EXERCISE INSTRUCTIONS
Respond with the count alone after checking every line in the material below for "Separation".

_ _ _ _ _ _ _

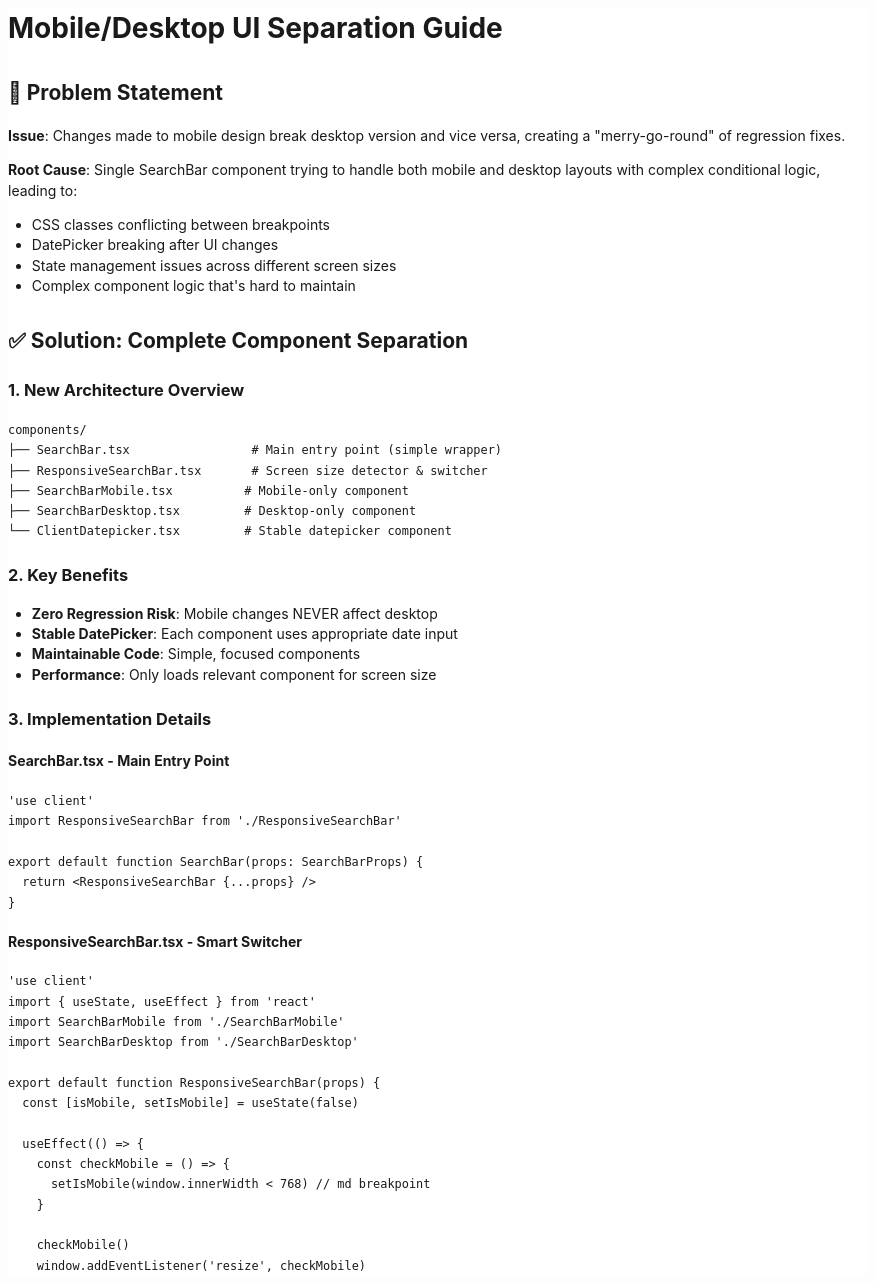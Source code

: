 # Mobile/Desktop UI Separation Guide

## 🚨 Problem Statement

**Issue**: Changes made to mobile design break desktop version and vice versa, creating a "merry-go-round" of regression fixes.

**Root Cause**: Single SearchBar component trying to handle both mobile and desktop layouts with complex conditional logic, leading to:
- CSS classes conflicting between breakpoints
- DatePicker breaking after UI changes
- State management issues across different screen sizes
- Complex component logic that's hard to maintain

## ✅ Solution: Complete Component Separation

### 1. **New Architecture Overview**

```
components/
├── SearchBar.tsx                 # Main entry point (simple wrapper)
├── ResponsiveSearchBar.tsx       # Screen size detector & switcher
├── SearchBarMobile.tsx          # Mobile-only component
├── SearchBarDesktop.tsx         # Desktop-only component
└── ClientDatepicker.tsx         # Stable datepicker component
```

### 2. **Key Benefits**

- **Zero Regression Risk**: Mobile changes NEVER affect desktop
- **Stable DatePicker**: Each component uses appropriate date input
- **Maintainable Code**: Simple, focused components
- **Performance**: Only loads relevant component for screen size

### 3. **Implementation Details**

#### **SearchBar.tsx** - Main Entry Point
```tsx
'use client'
import ResponsiveSearchBar from './ResponsiveSearchBar'

export default function SearchBar(props: SearchBarProps) {
  return <ResponsiveSearchBar {...props} />
}
```

#### **ResponsiveSearchBar.tsx** - Smart Switcher
```tsx
'use client'
import { useState, useEffect } from 'react'
import SearchBarMobile from './SearchBarMobile'
import SearchBarDesktop from './SearchBarDesktop'

export default function ResponsiveSearchBar(props) {
  const [isMobile, setIsMobile] = useState(false)

  useEffect(() => {
    const checkMobile = () => {
      setIsMobile(window.innerWidth < 768) // md breakpoint
    }
    
    checkMobile()
    window.addEventListener('resize', checkMobile)
```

_ _ _ _ _ _ _

THE COMPLETED TASK
2